Mega Greek online: session 7

Epic Entertainment

Date: Monday 18th May, time: 11-11.45am

Contact charlie@classicsforall.org.uk for the Zoom details.

Materials you’ll need

Session structure

Part 1 – introduction & hellos

Our mascot for this lesson is the Homer, author of the epic tales The Iliad and The Odyssey.

As usual, we’ll start our session by greeting each other with a big ‘khairete!’

Part 2 –  Warm up: Greek alphabet slam

Using your alphabet sheets (or not, if you’re super-ambitious!), unscramble the English words written in Greek letters.

Part 3 –  Quiz: Word Roots Challenge

Can you think of some English words that come from the entertainment-related Greek words you see on your screen?

Part 4 – Watch, learn, practice: building a Greek sentence

Today we’ll extend our learning to see how we can add nouns to verbs to make sentences.

Part 5 – Worksheet: sentence translation & illustration

After warming up with our previous activity, we’ll take some independent time to fill in today’s worksheet.

Part 6 – Culture: Entertainment in Ancient Greece

We’re influenced today by Ancient Greek ideas about entertainment.
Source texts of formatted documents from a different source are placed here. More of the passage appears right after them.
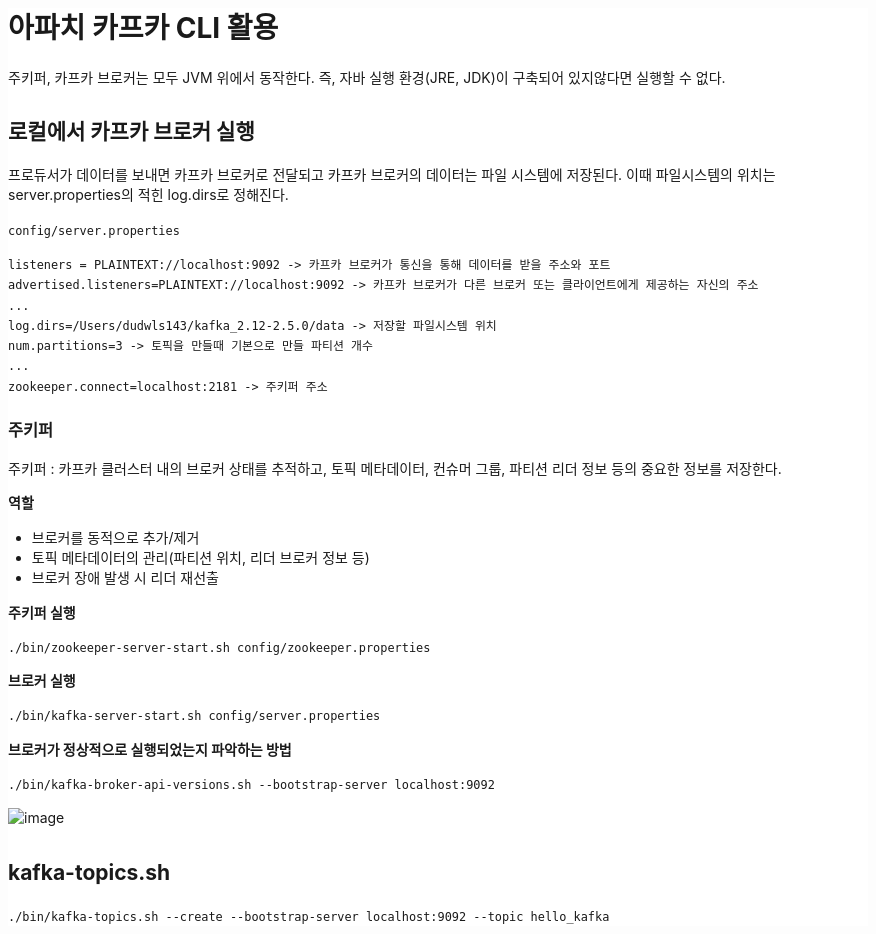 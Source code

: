 # 아파치 카프카 CLI 활용

주키퍼, 카프카 브로커는 모두 JVM 위에서 동작한다.
즉, 자바 실행 환경(JRE, JDK)이 구축되어 있지않다면 실행할 수 없다.

## 로컬에서 카프카 브로커 실행

프로듀서가 데이터를 보내면 카프카 브로커로 전달되고 카프카 브로커의 데이터는 파일 시스템에 저장된다.
이때 파일시스템의 위치는 server.properties의 적힌 log.dirs로 정해진다.

`config/server.properties`

```text
listeners = PLAINTEXT://localhost:9092 -> 카프카 브로커가 통신을 통해 데이터를 받을 주소와 포트 
advertised.listeners=PLAINTEXT://localhost:9092 -> 카프카 브로커가 다른 브로커 또는 클라이언트에게 제공하는 자신의 주소
... 
log.dirs=/Users/dudwls143/kafka_2.12-2.5.0/data -> 저장할 파일시스템 위치
num.partitions=3 -> 토픽을 만들때 기본으로 만들 파티션 개수
...
zookeeper.connect=localhost:2181 -> 주키퍼 주소
```

### 주키퍼

주키퍼 : 카프카 클러스터 내의 브로커 상태를 추적하고, 토픽 메타데이터, 컨슈머 그룹, 파티션 리더 정보 등의 중요한 정보를 저장한다.

**역할** 
- 브로커를 동적으로 추가/제거
- 토픽 메타데이터의 관리(파티션 위치, 리더 브로커 정보 등)
- 브로커 장애 발생 시 리더 재선출

**주키퍼 실행**

```text
./bin/zookeeper-server-start.sh config/zookeeper.properties
```

**브로커 실행**

```text
./bin/kafka-server-start.sh config/server.properties 
```

**브로커가 정상적으로 실행되었는지 파악하는 방법**

```text
./bin/kafka-broker-api-versions.sh --bootstrap-server localhost:9092
```

<img width="783" alt="image" src="https://github.com/yoon-youngjin/spring-study/assets/83503188/f9e1dc26-4b66-49a1-af87-737730f923b1">

## kafka-topics.sh

```text
./bin/kafka-topics.sh --create --bootstrap-server localhost:9092 --topic hello_kafka
```
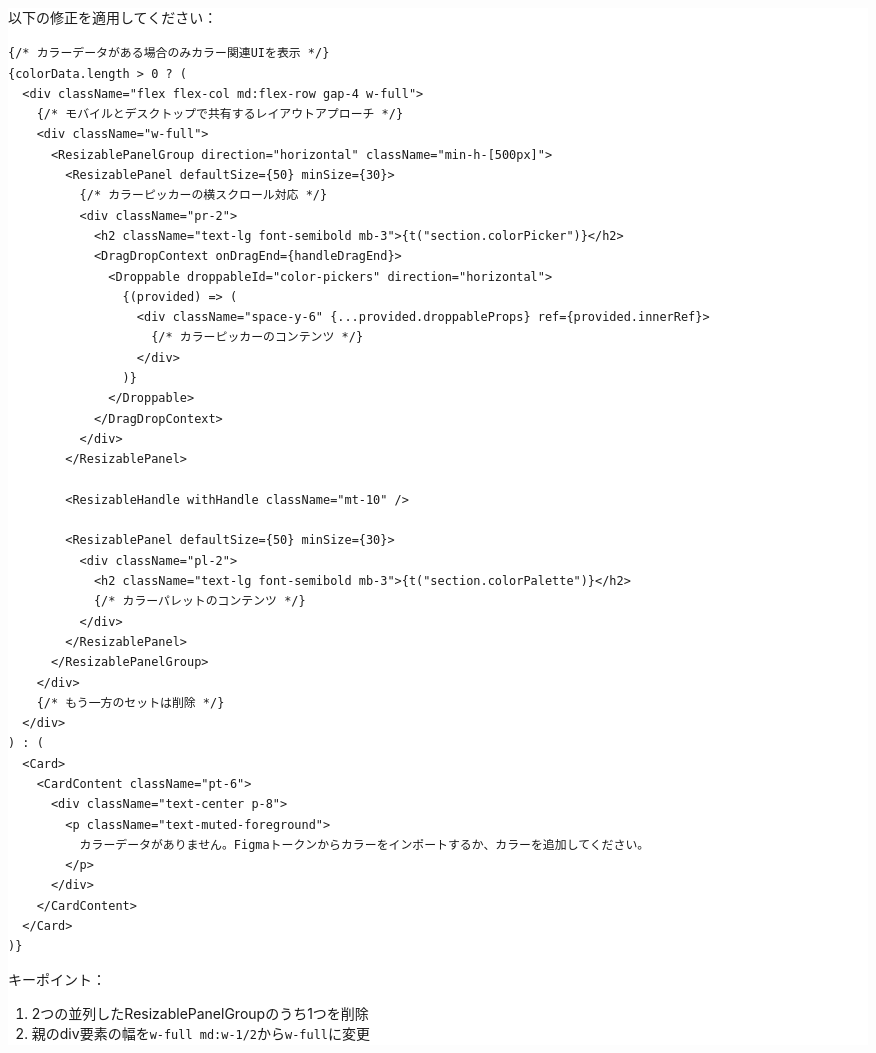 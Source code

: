 以下の修正を適用してください：

```tsx
{/* カラーデータがある場合のみカラー関連UIを表示 */}
{colorData.length > 0 ? (
  <div className="flex flex-col md:flex-row gap-4 w-full">
    {/* モバイルとデスクトップで共有するレイアウトアプローチ */}
    <div className="w-full">
      <ResizablePanelGroup direction="horizontal" className="min-h-[500px]">
        <ResizablePanel defaultSize={50} minSize={30}>
          {/* カラーピッカーの横スクロール対応 */}
          <div className="pr-2">
            <h2 className="text-lg font-semibold mb-3">{t("section.colorPicker")}</h2>
            <DragDropContext onDragEnd={handleDragEnd}>
              <Droppable droppableId="color-pickers" direction="horizontal">
                {(provided) => (
                  <div className="space-y-6" {...provided.droppableProps} ref={provided.innerRef}>
                    {/* カラーピッカーのコンテンツ */}
                  </div>
                )}
              </Droppable>
            </DragDropContext>
          </div>
        </ResizablePanel>

        <ResizableHandle withHandle className="mt-10" />

        <ResizablePanel defaultSize={50} minSize={30}>
          <div className="pl-2">
            <h2 className="text-lg font-semibold mb-3">{t("section.colorPalette")}</h2>
            {/* カラーパレットのコンテンツ */}
          </div>
        </ResizablePanel>
      </ResizablePanelGroup>
    </div>
    {/* もう一方のセットは削除 */}
  </div>
) : (
  <Card>
    <CardContent className="pt-6">
      <div className="text-center p-8">
        <p className="text-muted-foreground">
          カラーデータがありません。Figmaトークンからカラーをインポートするか、カラーを追加してください。
        </p>
      </div>
    </CardContent>
  </Card>
)}
```

キーポイント：
1. 2つの並列したResizablePanelGroupのうち1つを削除
2. 親のdiv要素の幅を`w-full md:w-1/2`から`w-full`に変更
We’ll explore some of them.

We’ll also go through the steps to make a Greek theatre mask, which you can do as an optional craft activity after the session has finished.

After-session activities

Listen to a a retelling of the Iliad…: http://classictales.educ.cam.ac.uk/stories/warwithtroy/index.html

…and of the Odyssey: http://classictales.educ.cam.ac.uk/stories/returnfromtroy/index.html

Create your own set of Epic Character top trumps cards: https://maximumclassics.com/wp-content/uploads/2016/11/wk22_epic_card_template.pdf

Session rules

  1. 🤐 Stay on mute! Everyone needs to be on mute, otherwise things could get very noisy! If you want to answer a question, type in the text box.
  2. 💻 Be patient! If the lesson’s Internet connection goes down, I will switch to another network. This may take a couple of minutes but the Zoom room will stay open.
  3. 📝Be prepared! Have all the materials you’ll need (listed above) ready.
  4. 🤓Have fun! Ancient Greece is awesome (but I may be slightly biased).

Note on video recording

I’ll be recording the session for training and monitoring purposes. Classics For All, who fund and sponsor this online course, has also had requests from a small number of partner schools to have access to the video to support their home learning programme. Consequently, the recording of the session will be distributed to a few selected CfA partner schools.